▶ Work instructions
Return the lines below that contain the word "scheme".

(Plain-text document sources)

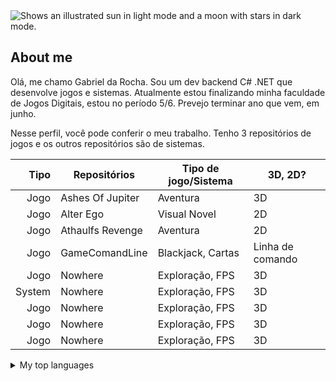 
<picture>
  <source media="(prefers-color-scheme: dark)" srcset="https://user-images.githubusercontent.com/25423296/163456776-7f95b81a-f1ed-45f7-b7ab-8fa810d529fa.png">
  <source media="(prefers-color-scheme: light)" srcset="https://user-images.githubusercontent.com/25423296/163456779-a8556205-d0a5-45e2-ac17-42d089e3c3f8.png">
  <img alt="Shows an illustrated sun in light mode and a moon with stars in dark mode." src="https://user-images.githubusercontent.com/25423296/163456779-a8556205-d0a5-45e2-ac17-42d089e3c3f8.png">
</picture>

## About me

Olá, me chamo Gabriel da Rocha. Sou um dev backend C# .NET que desenvolve jogos e sistemas.
Atualmente estou finalizando minha faculdade de Jogos Digitais, estou no período 5/6. Prevejo terminar ano que vem, em junho.

Nesse perfil, você pode conferir o meu trabalho. Tenho 3 repositórios de jogos e os outros repositórios são de sistemas.

| Tipo | Repositórios     | Tipo de jogo/Sistema | 3D, 2D?          |
|-----:|------------------|----------------------|------------------|
| Jogo | Ashes Of Jupiter | Aventura             | 3D               |
| Jogo | Alter Ego        | Visual Novel         | 2D               |
| Jogo | Athaulfs Revenge | Aventura             | 2D               |
| Jogo | GameComandLine   | Blackjack, Cartas    | Linha de comando |
| Jogo | Nowhere          | Exploração, FPS      | 3D               |
|System| Nowhere          | Exploração, FPS      | 3D               |
| Jogo | Nowhere          | Exploração, FPS      | 3D               |
| Jogo | Nowhere          | Exploração, FPS      | 3D               |
| Jogo | Nowhere          | Exploração, FPS      | 3D               |


<details>
<summary>My top languages</summary>

| Rank | Languages |
|-----:|-----------|
|     1| Javascript|
|     2| Python    |
|     3| SQL       |

</details>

▶ Answer space
  <source media="(prefers-color-scheme: dark)" srcset="https://user-images.githubusercontent.com/25423296/163456776-7f95b81a-f1ed-45f7-b7ab-8fa810d529fa.png">
  <source media="(prefers-color-scheme: light)" srcset="https://user-images.githubusercontent.com/25423296/163456779-a8556205-d0a5-45e2-ac17-42d089e3c3f8.png">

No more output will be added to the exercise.